[Records provided]

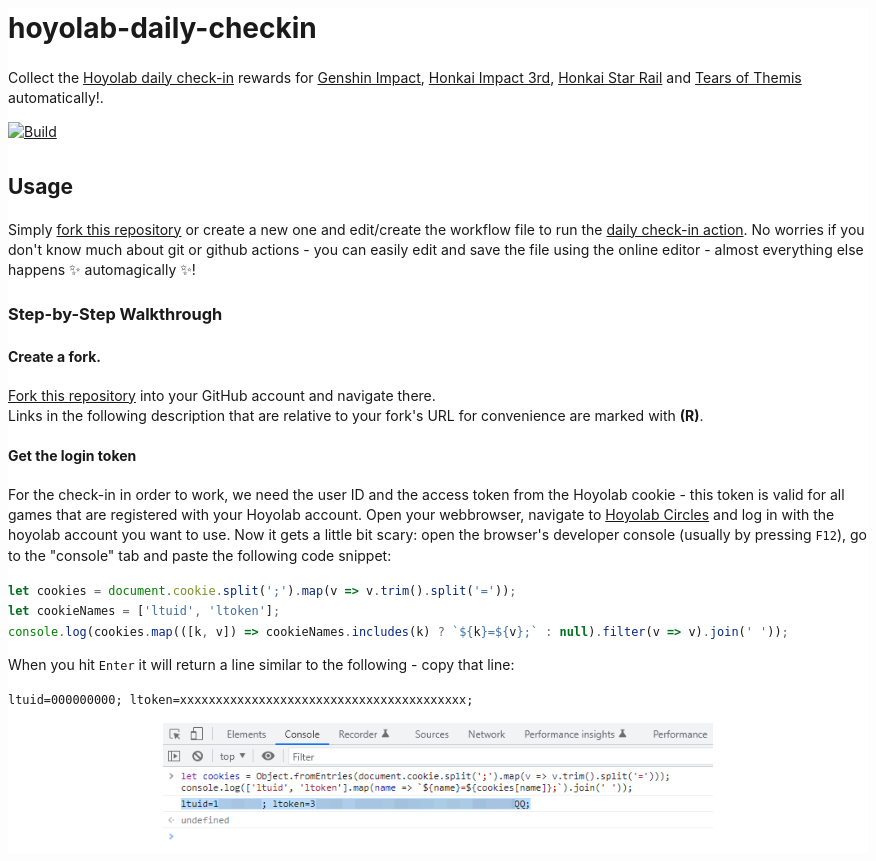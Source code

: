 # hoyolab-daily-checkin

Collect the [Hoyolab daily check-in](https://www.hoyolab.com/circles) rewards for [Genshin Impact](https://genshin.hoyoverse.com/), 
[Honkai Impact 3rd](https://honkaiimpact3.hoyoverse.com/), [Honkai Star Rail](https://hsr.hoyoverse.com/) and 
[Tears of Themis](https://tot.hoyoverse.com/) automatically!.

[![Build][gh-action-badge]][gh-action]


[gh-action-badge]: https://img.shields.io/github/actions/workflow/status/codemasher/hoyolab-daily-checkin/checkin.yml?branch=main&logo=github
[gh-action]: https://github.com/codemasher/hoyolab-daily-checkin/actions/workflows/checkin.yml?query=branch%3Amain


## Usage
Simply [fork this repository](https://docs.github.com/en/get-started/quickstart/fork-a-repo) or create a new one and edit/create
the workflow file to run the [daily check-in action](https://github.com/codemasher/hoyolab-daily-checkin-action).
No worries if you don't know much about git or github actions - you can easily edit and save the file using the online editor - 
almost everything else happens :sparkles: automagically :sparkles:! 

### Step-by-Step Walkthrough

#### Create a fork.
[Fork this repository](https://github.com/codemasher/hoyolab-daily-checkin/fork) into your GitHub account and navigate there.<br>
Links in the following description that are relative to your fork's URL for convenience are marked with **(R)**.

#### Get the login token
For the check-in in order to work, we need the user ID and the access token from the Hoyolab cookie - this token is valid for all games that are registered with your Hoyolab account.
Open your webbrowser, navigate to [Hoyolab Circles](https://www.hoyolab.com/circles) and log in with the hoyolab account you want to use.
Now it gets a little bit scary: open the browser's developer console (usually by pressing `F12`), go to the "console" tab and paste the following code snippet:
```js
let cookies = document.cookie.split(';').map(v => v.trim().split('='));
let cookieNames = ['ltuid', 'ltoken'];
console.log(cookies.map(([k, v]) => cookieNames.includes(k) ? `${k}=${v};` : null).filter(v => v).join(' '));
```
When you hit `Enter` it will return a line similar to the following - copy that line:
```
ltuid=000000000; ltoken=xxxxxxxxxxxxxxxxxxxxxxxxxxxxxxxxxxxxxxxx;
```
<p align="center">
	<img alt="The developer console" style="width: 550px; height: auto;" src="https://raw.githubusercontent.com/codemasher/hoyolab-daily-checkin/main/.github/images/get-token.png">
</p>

[/Records provided]
[Records provided]

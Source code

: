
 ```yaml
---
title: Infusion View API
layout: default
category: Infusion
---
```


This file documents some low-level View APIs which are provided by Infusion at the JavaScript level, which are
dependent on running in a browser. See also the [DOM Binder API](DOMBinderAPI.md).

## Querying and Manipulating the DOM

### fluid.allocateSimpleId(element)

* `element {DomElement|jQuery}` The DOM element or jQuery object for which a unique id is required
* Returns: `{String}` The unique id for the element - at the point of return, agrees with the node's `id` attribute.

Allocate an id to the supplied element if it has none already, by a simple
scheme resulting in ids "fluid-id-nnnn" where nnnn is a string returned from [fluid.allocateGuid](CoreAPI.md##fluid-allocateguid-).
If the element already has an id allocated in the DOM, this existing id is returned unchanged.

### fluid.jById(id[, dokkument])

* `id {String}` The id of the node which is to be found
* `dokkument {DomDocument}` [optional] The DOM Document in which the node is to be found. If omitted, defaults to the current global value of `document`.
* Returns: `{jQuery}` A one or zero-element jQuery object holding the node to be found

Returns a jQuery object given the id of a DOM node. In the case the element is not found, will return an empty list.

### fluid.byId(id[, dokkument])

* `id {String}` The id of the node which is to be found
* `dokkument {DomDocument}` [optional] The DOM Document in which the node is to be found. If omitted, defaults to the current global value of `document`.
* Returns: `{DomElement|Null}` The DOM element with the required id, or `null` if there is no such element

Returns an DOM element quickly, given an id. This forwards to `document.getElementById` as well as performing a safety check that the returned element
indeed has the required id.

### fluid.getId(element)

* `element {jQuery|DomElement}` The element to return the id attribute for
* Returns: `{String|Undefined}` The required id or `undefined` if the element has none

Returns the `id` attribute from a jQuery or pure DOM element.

[/Records provided]

◆ Work instructions: Say how many lines in the preceding material include the word "none", with no other words in the reply.

◆ Response for this exercise: 2